== Brief ==
Each record, minus any picture, should be returned exactly as written.

[Rendered images with source text]
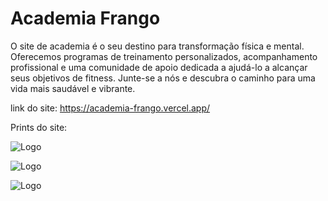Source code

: 
# Academia Frango




O site de academia é o seu destino para transformação física e mental. Oferecemos programas de treinamento personalizados, acompanhamento profissional e uma comunidade de apoio dedicada a ajudá-lo a alcançar seus objetivos de fitness. Junte-se a nós e descubra o caminho para uma vida mais saudável e vibrante.




link do site: https://academia-frango.vercel.app/

Prints do site:


![Logo](https://imgur.com/a/h1yVlDd)

![Logo](https://ibb.co/Pz6pTR0)

![Logo](https://ibb.co/vDpLpdq)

== Output ==
Source code

: 
# Academia Frango




O site de academia é o seu destino para transformação física e mental. Oferecemos programas de treinamento personalizados, acompanhamento profissional e uma comunidade de apoio dedicada a ajudá-lo a alcançar seus objetivos de fitness. Junte-se a nós e descubra o caminho para uma vida mais saudável e vibrante.




link do site: https://academia-frango.vercel.app/

Prints do site:


![Logo](https://imgur.com/a/h1yVlDd)

![Logo](https://ibb.co/Pz6pTR0)

![Logo](https://ibb.co/vDpLpdq)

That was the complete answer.